• Task requirements: Filter the listing for lines containing "import".

• Available data:
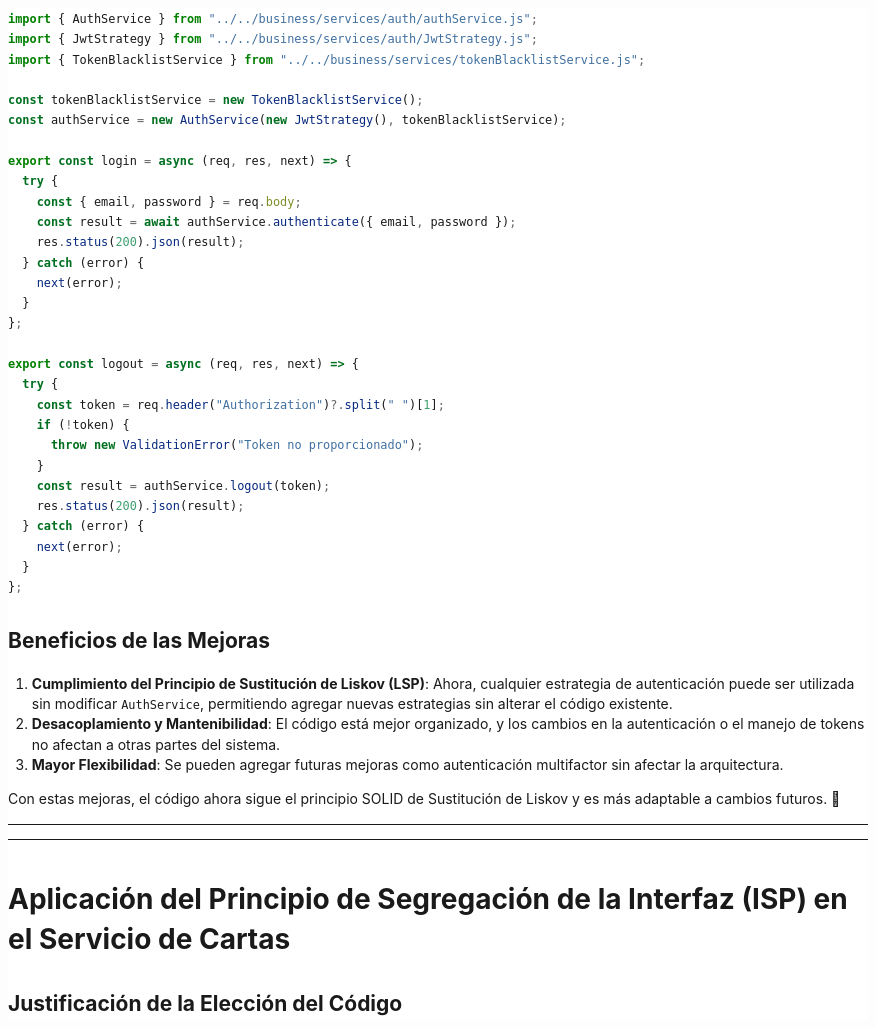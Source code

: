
 ```javascript
import { AuthService } from "../../business/services/auth/authService.js";
import { JwtStrategy } from "../../business/services/auth/JwtStrategy.js";
import { TokenBlacklistService } from "../../business/services/tokenBlacklistService.js";

const tokenBlacklistService = new TokenBlacklistService();
const authService = new AuthService(new JwtStrategy(), tokenBlacklistService);

export const login = async (req, res, next) => {
  try {
    const { email, password } = req.body;
    const result = await authService.authenticate({ email, password });
    res.status(200).json(result);
  } catch (error) {
    next(error);
  }
};

export const logout = async (req, res, next) => {
  try {
    const token = req.header("Authorization")?.split(" ")[1];
    if (!token) {
      throw new ValidationError("Token no proporcionado");
    }
    const result = authService.logout(token);
    res.status(200).json(result);
  } catch (error) {
    next(error);
  }
};
```

## Beneficios de las Mejoras
1. **Cumplimiento del Principio de Sustitución de Liskov (LSP)**: Ahora, cualquier estrategia de autenticación puede ser utilizada sin modificar `AuthService`, permitiendo agregar nuevas estrategias sin alterar el código existente.
2. **Desacoplamiento y Mantenibilidad**: El código está mejor organizado, y los cambios en la autenticación o el manejo de tokens no afectan a otras partes del sistema.
3. **Mayor Flexibilidad**: Se pueden agregar futuras mejoras como autenticación multifactor sin afectar la arquitectura.

Con estas mejoras, el código ahora sigue el principio SOLID de Sustitución de Liskov y es más adaptable a cambios futuros. 🚀

---
---

# Aplicación del Principio de Segregación de la Interfaz (ISP) en el Servicio de Cartas  

## **Justificación de la Elección del Código**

• Response to this exercise:
import { AuthService } from "../../business/services/auth/authService.js";
import { JwtStrategy } from "../../business/services/auth/JwtStrategy.js";
import { TokenBlacklistService } from "../../business/services/tokenBlacklistService.js";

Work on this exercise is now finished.